Data excerpts
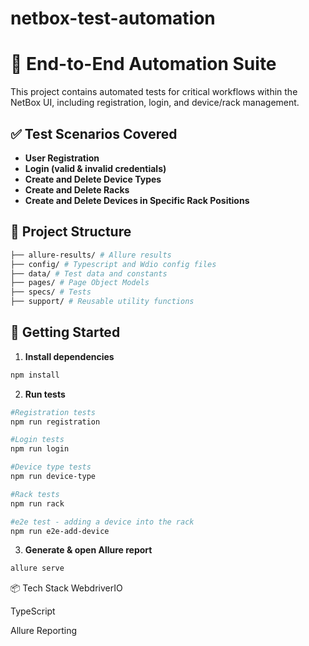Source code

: # netbox-test-automation
# 🧪 End-to-End Automation Suite

This project contains automated tests for critical workflows within the NetBox UI, including registration, login, and device/rack management.

## ✅ Test Scenarios Covered

- **User Registration**
- **Login (valid & invalid credentials)**
- **Create and Delete Device Types**
- **Create and Delete Racks**
- **Create and Delete Devices in Specific Rack Positions**

## 📁 Project Structure
```bash
├── allure-results/ # Allure results
├── config/ # Typescript and Wdio config files
├── data/ # Test data and constants 
├── pages/ # Page Object Models 
├── specs/ # Tests
├── support/ # Reusable utility functions 
```
## 🚀 Getting Started

1. **Install dependencies**  
  ```bash
  npm install
  ```
   
2. **Run tests**

  ```bash
  #Registration tests
  npm run registration

  #Login tests
  npm run login

  #Device type tests
  npm run device-type

  #Rack tests
  npm run rack

  #e2e test - adding a device into the rack
  npm run e2e-add-device
  ```

3. **Generate & open Allure report**

```bash
allure serve
```

📦 Tech Stack
WebdriverIO

TypeScript

Allure Reporting
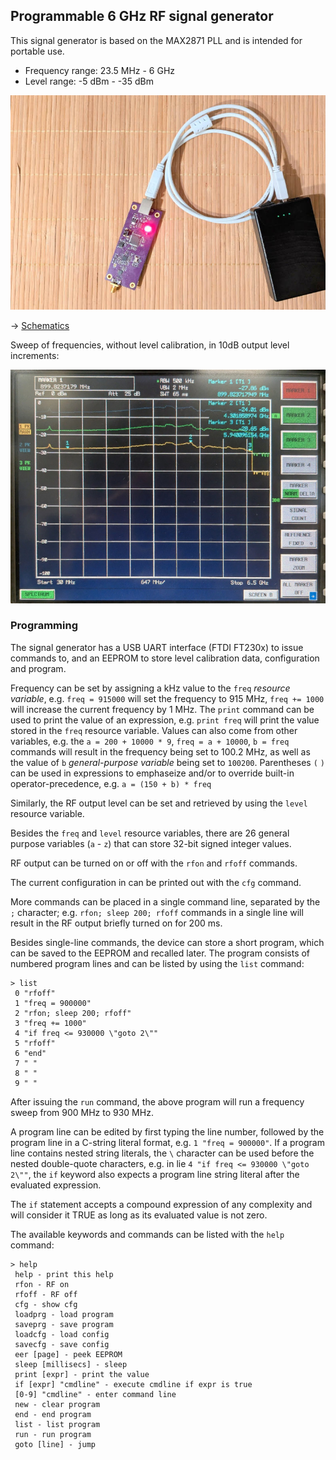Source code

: ## Programmable 6 GHz RF signal generator 

This signal generator is based on the MAX2871 PLL and is intended for portable use.

 * Frequency range: 23.5 MHz - 6 GHz
 * Level range: -5 dBm - -35 dBm

![photo](photo.jpg)

-> [Schematics](https://github.com/szoftveres/RF_instruments/tree/main/siggen/schematics.pdf)

Sweep of frequencies, without level calibration, in 10dB output level increments:

![sweep](sweep.jpg)

### Programming

The signal generator has a USB UART interface (FTDI FT230x) to issue commands to, and an EEPROM to store level calibration data, configuration and program.

Frequency can be set by assigning a kHz value to the `freq` *resource variable*, e.g. `freq = 915000` will set the frequency to 915 MHz, `freq += 1000` will increase the current frequency by 1 MHz. The `print` command can be used to print the value of an expression, e.g. `print freq` will print the value stored in the `freq` resource variable. Values can also come from other variables, e.g. the `a = 200 + 10000 * 9`, `freq = a + 10000`, `b = freq` commands will result in the frequency being set to 100.2 MHz, as well as the value of `b` *general-purpose variable* being set to `100200`. Parentheses `(` `)` can be used in expressions to emphaseize and/or to override built-in operator-precedence, e.g. `a = (150 + b) * freq`

Similarly, the RF output level can be set and retrieved by using the `level` resource variable.

Besides the `freq` and `level` resource variables, there are 26 general purpose variables (`a` - `z`) that can store 32-bit signed integer values.

RF output can be turned on or off with the `rfon` and `rfoff` commands.

The current configuration in can be printed out with the `cfg` command.

More commands can be placed in a single command line, separated by the `;` character; e.g. `rfon; sleep 200; rfoff` commands in a single line will result in the RF output briefly turned on for 200 ms.

Besides single-line commands, the device can store a short program, which can be saved to the EEPROM and recalled later. The program consists of numbered program lines and can be listed by using the `list` command:

```
> list
 0 "rfoff"
 1 "freq = 900000"
 2 "rfon; sleep 200; rfoff"
 3 "freq += 1000"
 4 "if freq <= 930000 \"goto 2\""
 5 "rfoff"
 6 "end"
 7 " "
 8 " "
 9 " "
```
After issuing the `run` command, the above program will run a frequency sweep from 900 MHz to 930 MHz.

A program line can be edited by first typing the line number, followed by the program line in a C-string literal format, e.g. `1 "freq = 900000"`.
If a program line contains nested string literals, the `\` character can be used before the nested double-quote characters, e.g. in lie `4 "if freq <= 930000 \"goto 2\""`, the `if` keyword also expects a program line string literal after the evaluated expression.

The `if` statement accepts a compound expression of any complexity and will consider it TRUE as long as its evaluated value is not zero. 

The available keywords and commands can be listed with the `help` command:
```
> help
 help - print this help
 rfon - RF on
 rfoff - RF off
 cfg - show cfg
 loadprg - load program
 saveprg - save program
 loadcfg - load config
 savecfg - save config
 eer [page] - peek EEPROM
 sleep [millisecs] - sleep
 print [expr] - print the value
 if [expr] "cmdline" - execute cmdline if expr is true
 [0-9] "cmdline" - enter command line
 new - clear program
 end - end program
 list - list program
 run - run program
 goto [line] - jump
```








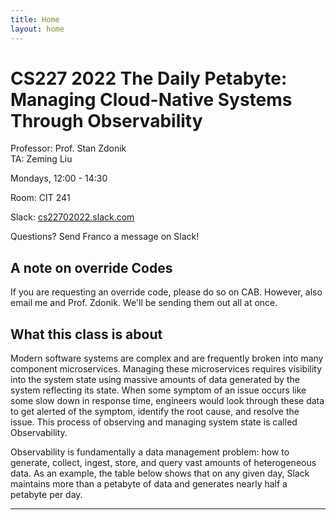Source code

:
 ```yaml
---
title: Home
layout: home
---
```


# CS227 2022 The Daily Petabyte: Managing Cloud-Native Systems Through Observability
Professor: Prof. Stan Zdonik  
TA: Zeming Liu

Mondays, 12:00 - 14:30

Room: CIT 241

Slack: [cs22702022.slack.com](https://cs22702022.slack.com)  

Questions? Send Franco a message on Slack!

## A note on override Codes

If you are requesting an override code, please do so on CAB. However, also email me and
Prof. Zdonik. We'll be sending them out all at once.

## What this class is about

<!-- <img alt="Microservices" src="assets/deathstar.png" height=350> -->

Modern software systems are complex and are frequently broken into many component microservices.
Managing these microservices requires visibility into the system state using massive amounts of
data generated by the system reflecting its state. When some symptom of an issue occurs like
some slow down in response time, engineers would look through these data to get alerted of the
symptom, identify the root cause, and resolve the issue. This process of observing and managing
system state is called Observability.

Observability is fundamentally a data management problem: how to generate, collect, ingest, store,
and query vast amounts of heterogeneous data. As an example, the table below shows that on any given day, Slack maintains more than a petabyte of data and  generates nearly half a petabyte per day.

<!-- <img alt="Melt" src="assets/melt.png" align="middle"> -->
----
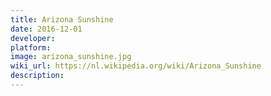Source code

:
 ```yaml
---
title: Arizona Sunshine
date: 2016-12-01
developer: 
platform: 
image: arizona_sunshine.jpg
wiki_url: https://nl.wikipedia.org/wiki/Arizona_Sunshine
description: 
---
```

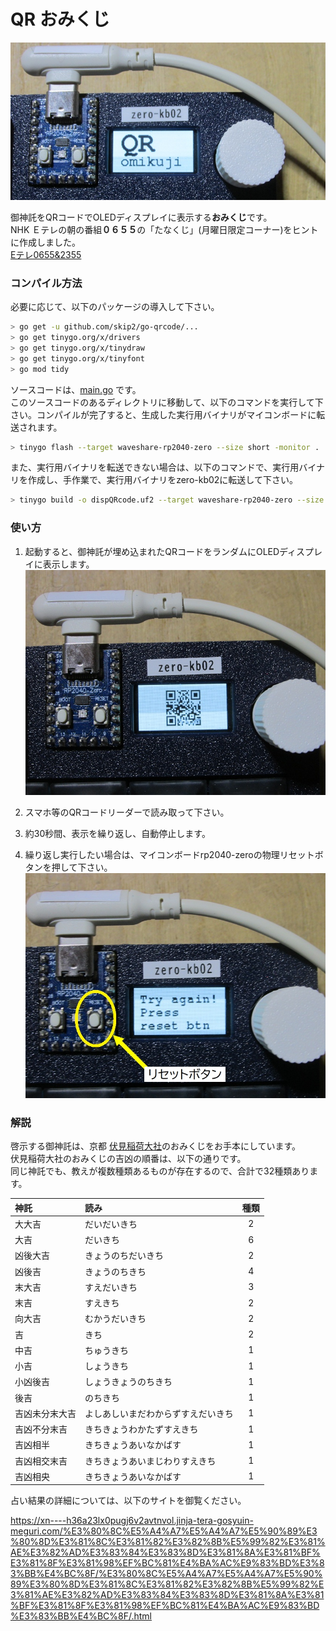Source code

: # QR おみくじ

![起動画面](./photo/IMG_8211_800x400.jpg)

御神託をQRコードでOLEDディスプレイに表示する**おみくじ**です。  
NHK Ｅテレの朝の番組**０６５５**の「たなくじ」(月曜日限定コーナー)をヒントに作成しました。  
[Eテレ0655&2355](https://ja.wikipedia.org/wiki/E%E3%83%86%E3%83%AC0655%262355)

### コンパイル方法  

必要に応じて、以下のパッケージの導入して下さい。  

```bash
> go get -u github.com/skip2/go-qrcode/...
> go get tinygo.org/x/drivers
> go get tinygo.org/x/tinydraw
> go get tinygo.org/x/tinyfont
> go mod tidy
```

ソースコードは、[main.go](main.go) です。  
このソースコードのあるディレクトリに移動して、以下のコマンドを実行して下さい。コンパイルが完了すると、生成した実行用バイナリがマイコンボードに転送されます。  

```bash
> tinygo flash --target waveshare-rp2040-zero --size short -monitor .
```

また、実行用バイナリを転送できない場合は、以下のコマンドで、実行用バイナリを作成し、手作業で、実行用バイナリをzero-kb02に転送して下さい。  

```bash
> tinygo build -o dispQRcode.uf2 --target waveshare-rp2040-zero --size short .
```

### 使い方

1. 起動すると、御神託が埋め込まれたQRコードをランダムにOLEDディスプレイに表示します。  
![QRコードの表示](./photo/IMG_8215_800x600.jpg)

2. スマホ等のQRコードリーダーで読み取って下さい。  

3. 約30秒間、表示を繰り返し、自動停止します。  
4. 繰り返し実行したい場合は、マイコンボードrp2040-zeroの物理リセットボタンを押して下さい。  
![リセット](./photo/IMG_8218_800x600_edit.jpg)

### 解説

啓示する御神託は、京都 [伏見稲荷大社](https://inari.jp/)のおみくじをお手本にしています。  
伏見稲荷大社のおみくじの吉凶の順番は、以下の通りです。  
同じ神託でも、教えが複数種類あるものが存在するので、合計で32種類あります。  

| 神託           | 読み                               | 種類 |
|:---------------|:-----------------------------------|:----:| 
| 大大吉         | だいだいきち                       |   2  |
| 大吉           | だいきち                           |   6  |
| 凶後大吉       | きょうのちだいきち                 |   2  |
| 凶後吉         | きょうのちきち                     |   4  |
| 末大吉         | すえだいきち                       |   3  |
| 末吉           | すえきち                           |   2  |
| 向大吉         | むかうだいきち                     |   2  |
| 吉             | きち                               |   2  |
| 中吉           | ちゅうきち                         |   1  |
| 小吉           | しょうきち                         |   1  |
| 小凶後吉       | しょうきょうのちきち               |   1  |
| 後吉           | のちきち                           |   1  |
| 吉凶未分末大吉 | よしあしいまだわからずすえだいきち |   1  |
| 吉凶不分末吉   | きちきょうわかたずすえきち         |   1  |
| 吉凶相半       | きちきょうあいなかばす             |   1  |
| 吉凶相交末吉   | きちきょうあいまじわりすえきち     |   1  |
| 吉凶相央       | きちきょうあいなかばす             |   1  |

占い結果の詳細については、以下のサイトを御覧ください。  

https://xn----h36a23lx0pugj6v2avtnvol.jinja-tera-gosyuin-meguri.com/%E3%80%8C%E5%A4%A7%E5%A4%A7%E5%90%89%E3%80%8D%E3%81%8C%E3%81%82%E3%82%8B%E5%99%82%E3%81%AE%E3%82%AD%E3%83%84%E3%83%8D%E3%81%8A%E3%81%BF%E3%81%8F%E3%81%98%EF%BC%81%E4%BA%AC%E9%83%BD%E3%83%BB%E4%BC%8F/%E3%80%8C%E5%A4%A7%E5%A4%A7%E5%90%89%E3%80%8D%E3%81%8C%E3%81%82%E3%82%8B%E5%99%82%E3%81%AE%E3%82%AD%E3%83%84%E3%83%8D%E3%81%8A%E3%81%BF%E3%81%8F%E3%81%98%EF%BC%81%E4%BA%AC%E9%83%BD%E3%83%BB%E4%BC%8F/.html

- What is needed
Using the data above, set down each line from the line with "Prof. Zdonik. We'll" to the line with "1. 起動すると、御神託が埋" exactly, both ends included, and leave the pictures behind. Nothing else belongs.

- Exercise output
Prof. Zdonik. We'll be sending them out all at once.

## What this class is about

<!-- <img alt="Microservices" src="assets/deathstar.png" height=350> -->

Modern software systems are complex and are frequently broken into many component microservices.
Managing these microservices requires visibility into the system state using massive amounts of
data generated by the system reflecting its state. When some symptom of an issue occurs like
some slow down in response time, engineers would look through these data to get alerted of the
symptom, identify the root cause, and resolve the issue. This process of observing and managing
system state is called Observability.

Observability is fundamentally a data management problem: how to generate, collect, ingest, store,
and query vast amounts of heterogeneous data. As an example, the table below shows that on any given day, Slack maintains more than a petabyte of data and  generates nearly half a petabyte per day.

<!-- <img alt="Melt" src="assets/melt.png" align="middle"> -->
----
Source code

:
 ```yaml
---
title: Arizona Sunshine
date: 2016-12-01
developer: 
platform: 
image: arizona_sunshine.jpg
wiki_url: https://nl.wikipedia.org/wiki/Arizona_Sunshine
description: 
---
```

Source code

: # QR おみくじ

![起動画面](./photo/IMG_8211_800x400.jpg)

御神託をQRコードでOLEDディスプレイに表示する**おみくじ**です。  
NHK Ｅテレの朝の番組**０６５５**の「たなくじ」(月曜日限定コーナー)をヒントに作成しました。  
[Eテレ0655&2355](https://ja.wikipedia.org/wiki/E%E3%83%86%E3%83%AC0655%262355)

### コンパイル方法  

必要に応じて、以下のパッケージの導入して下さい。  

```bash
> go get -u github.com/skip2/go-qrcode/...
> go get tinygo.org/x/drivers
> go get tinygo.org/x/tinydraw
> go get tinygo.org/x/tinyfont
> go mod tidy
```

ソースコードは、[main.go](main.go) です。  
このソースコードのあるディレクトリに移動して、以下のコマンドを実行して下さい。コンパイルが完了すると、生成した実行用バイナリがマイコンボードに転送されます。  

```bash
> tinygo flash --target waveshare-rp2040-zero --size short -monitor .
```

また、実行用バイナリを転送できない場合は、以下のコマンドで、実行用バイナリを作成し、手作業で、実行用バイナリをzero-kb02に転送して下さい。  

```bash
> tinygo build -o dispQRcode.uf2 --target waveshare-rp2040-zero --size short .
```

### 使い方

1. 起動すると、御神託が埋め込まれたQRコードをランダムにOLEDディスプレイに表示します。  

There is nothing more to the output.